[Input records Boundary: Start]
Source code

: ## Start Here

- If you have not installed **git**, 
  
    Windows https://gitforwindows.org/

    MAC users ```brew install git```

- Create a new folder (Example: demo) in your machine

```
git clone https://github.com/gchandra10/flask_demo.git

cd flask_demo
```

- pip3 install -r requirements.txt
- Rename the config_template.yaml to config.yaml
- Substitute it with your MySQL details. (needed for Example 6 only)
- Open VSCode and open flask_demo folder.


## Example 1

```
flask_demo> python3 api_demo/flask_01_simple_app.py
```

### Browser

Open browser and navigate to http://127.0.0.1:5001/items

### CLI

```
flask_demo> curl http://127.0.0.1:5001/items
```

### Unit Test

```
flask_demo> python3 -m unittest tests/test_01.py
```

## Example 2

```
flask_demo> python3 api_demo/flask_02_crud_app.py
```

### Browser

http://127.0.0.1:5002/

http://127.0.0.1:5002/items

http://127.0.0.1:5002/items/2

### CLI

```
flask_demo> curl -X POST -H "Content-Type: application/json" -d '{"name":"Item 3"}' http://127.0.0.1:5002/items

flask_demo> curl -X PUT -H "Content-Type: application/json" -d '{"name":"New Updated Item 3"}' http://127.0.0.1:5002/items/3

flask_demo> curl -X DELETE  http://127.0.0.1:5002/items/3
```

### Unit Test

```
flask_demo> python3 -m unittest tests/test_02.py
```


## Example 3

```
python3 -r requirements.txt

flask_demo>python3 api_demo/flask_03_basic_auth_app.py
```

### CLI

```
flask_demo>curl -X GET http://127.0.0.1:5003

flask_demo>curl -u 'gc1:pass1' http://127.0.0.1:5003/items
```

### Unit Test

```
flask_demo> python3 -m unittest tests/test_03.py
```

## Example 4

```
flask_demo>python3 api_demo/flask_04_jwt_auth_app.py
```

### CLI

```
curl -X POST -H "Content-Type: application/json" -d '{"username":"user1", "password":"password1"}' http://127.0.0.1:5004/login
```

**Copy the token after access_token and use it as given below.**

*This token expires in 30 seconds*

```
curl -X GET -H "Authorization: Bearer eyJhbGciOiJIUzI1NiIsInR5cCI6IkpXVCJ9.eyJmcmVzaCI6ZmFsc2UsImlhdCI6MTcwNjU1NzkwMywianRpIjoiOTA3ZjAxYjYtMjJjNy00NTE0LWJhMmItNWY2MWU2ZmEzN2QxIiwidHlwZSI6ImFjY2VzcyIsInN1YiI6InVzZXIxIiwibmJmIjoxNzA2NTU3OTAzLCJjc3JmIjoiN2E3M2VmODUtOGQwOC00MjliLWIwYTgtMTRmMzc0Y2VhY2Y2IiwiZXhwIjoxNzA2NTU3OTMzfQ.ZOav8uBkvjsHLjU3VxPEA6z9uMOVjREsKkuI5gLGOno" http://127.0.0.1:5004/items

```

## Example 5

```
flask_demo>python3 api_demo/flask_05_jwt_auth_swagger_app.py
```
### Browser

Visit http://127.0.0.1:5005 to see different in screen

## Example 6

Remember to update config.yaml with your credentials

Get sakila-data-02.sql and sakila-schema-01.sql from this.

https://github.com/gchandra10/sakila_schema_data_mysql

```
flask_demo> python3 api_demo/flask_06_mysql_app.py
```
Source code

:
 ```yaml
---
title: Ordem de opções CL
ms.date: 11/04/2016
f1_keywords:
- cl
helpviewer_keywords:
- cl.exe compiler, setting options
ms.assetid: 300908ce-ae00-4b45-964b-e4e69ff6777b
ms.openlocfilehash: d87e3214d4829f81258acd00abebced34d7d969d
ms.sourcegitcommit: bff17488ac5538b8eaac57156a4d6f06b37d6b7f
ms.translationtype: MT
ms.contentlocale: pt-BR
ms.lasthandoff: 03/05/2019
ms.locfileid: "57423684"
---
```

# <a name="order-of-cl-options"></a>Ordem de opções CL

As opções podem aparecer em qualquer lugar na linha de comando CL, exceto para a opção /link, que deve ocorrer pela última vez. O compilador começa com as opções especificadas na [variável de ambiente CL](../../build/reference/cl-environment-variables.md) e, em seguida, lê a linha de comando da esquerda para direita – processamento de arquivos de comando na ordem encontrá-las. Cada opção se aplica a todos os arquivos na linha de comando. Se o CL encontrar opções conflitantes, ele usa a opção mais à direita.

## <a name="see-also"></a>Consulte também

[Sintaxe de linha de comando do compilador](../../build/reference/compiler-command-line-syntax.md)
[Input records Boundary: End]
Set all the data down again, exactly as it reads above.

> _Response to this task_
Source code

: ## Start Here

- If you have not installed **git**, 
  
    Windows https://gitforwindows.org/

    MAC users ```brew install git```

- Create a new folder (Example: demo) in your machine

```
git clone https://github.com/gchandra10/flask_demo.git

cd flask_demo
```

- pip3 install -r requirements.txt
- Rename the config_template.yaml to config.yaml
- Substitute it with your MySQL details. (needed for Example 6 only)
- Open VSCode and open flask_demo folder.


## Example 1

```
flask_demo> python3 api_demo/flask_01_simple_app.py
```

### Browser

Open browser and navigate to http://127.0.0.1:5001/items

### CLI

```
flask_demo> curl http://127.0.0.1:5001/items
```

### Unit Test

```
flask_demo> python3 -m unittest tests/test_01.py
```

## Example 2

```
flask_demo> python3 api_demo/flask_02_crud_app.py
```

### Browser

http://127.0.0.1:5002/

http://127.0.0.1:5002/items

http://127.0.0.1:5002/items/2

### CLI

```
flask_demo> curl -X POST -H "Content-Type: application/json" -d '{"name":"Item 3"}' http://127.0.0.1:5002/items

flask_demo> curl -X PUT -H "Content-Type: application/json" -d '{"name":"New Updated Item 3"}' http://127.0.0.1:5002/items/3

flask_demo> curl -X DELETE  http://127.0.0.1:5002/items/3
```

### Unit Test

```
flask_demo> python3 -m unittest tests/test_02.py
```


## Example 3

```
python3 -r requirements.txt

flask_demo>python3 api_demo/flask_03_basic_auth_app.py
```

### CLI

```
flask_demo>curl -X GET http://127.0.0.1:5003

flask_demo>curl -u 'gc1:pass1' http://127.0.0.1:5003/items
```

### Unit Test

```
flask_demo> python3 -m unittest tests/test_03.py
```

## Example 4

```
flask_demo>python3 api_demo/flask_04_jwt_auth_app.py
```

### CLI

```
curl -X POST -H "Content-Type: application/json" -d '{"username":"user1", "password":"password1"}' http://127.0.0.1:5004/login
```

**Copy the token after access_token and use it as given below.**

*This token expires in 30 seconds*

```
curl -X GET -H "Authorization: Bearer eyJhbGciOiJIUzI1NiIsInR5cCI6IkpXVCJ9.eyJmcmVzaCI6ZmFsc2UsImlhdCI6MTcwNjU1NzkwMywianRpIjoiOTA3ZjAxYjYtMjJjNy00NTE0LWJhMmItNWY2MWU2ZmEzN2QxIiwidHlwZSI6ImFjY2VzcyIsInN1YiI6InVzZXIxIiwibmJmIjoxNzA2NTU3OTAzLCJjc3JmIjoiN2E3M2VmODUtOGQwOC00MjliLWIwYTgtMTRmMzc0Y2VhY2Y2IiwiZXhwIjoxNzA2NTU3OTMzfQ.ZOav8uBkvjsHLjU3VxPEA6z9uMOVjREsKkuI5gLGOno" http://127.0.0.1:5004/items

```

## Example 5

```
flask_demo>python3 api_demo/flask_05_jwt_auth_swagger_app.py
```
### Browser

Visit http://127.0.0.1:5005 to see different in screen

## Example 6

Remember to update config.yaml with your credentials

Get sakila-data-02.sql and sakila-schema-01.sql from this.

https://github.com/gchandra10/sakila_schema_data_mysql

```
flask_demo> python3 api_demo/flask_06_mysql_app.py
```
Source code

:
 ```yaml
---
title: Ordem de opções CL
ms.date: 11/04/2016
f1_keywords:
- cl
helpviewer_keywords:
- cl.exe compiler, setting options
ms.assetid: 300908ce-ae00-4b45-964b-e4e69ff6777b
ms.openlocfilehash: d87e3214d4829f81258acd00abebced34d7d969d
ms.sourcegitcommit: bff17488ac5538b8eaac57156a4d6f06b37d6b7f
ms.translationtype: MT
ms.contentlocale: pt-BR
ms.lasthandoff: 03/05/2019
ms.locfileid: "57423684"
---
```

# <a name="order-of-cl-options"></a>Ordem de opções CL

As opções podem aparecer em qualquer lugar na linha de comando CL, exceto para a opção /link, que deve ocorrer pela última vez. O compilador começa com as opções especificadas na [variável de ambiente CL](../../build/reference/cl-environment-variables.md) e, em seguida, lê a linha de comando da esquerda para direita – processamento de arquivos de comando na ordem encontrá-las. Cada opção se aplica a todos os arquivos na linha de comando. Se o CL encontrar opções conflitantes, ele usa a opção mais à direita.

## <a name="see-also"></a>Consulte também

[Sintaxe de linha de comando do compilador](../../build/reference/compiler-command-line-syntax.md)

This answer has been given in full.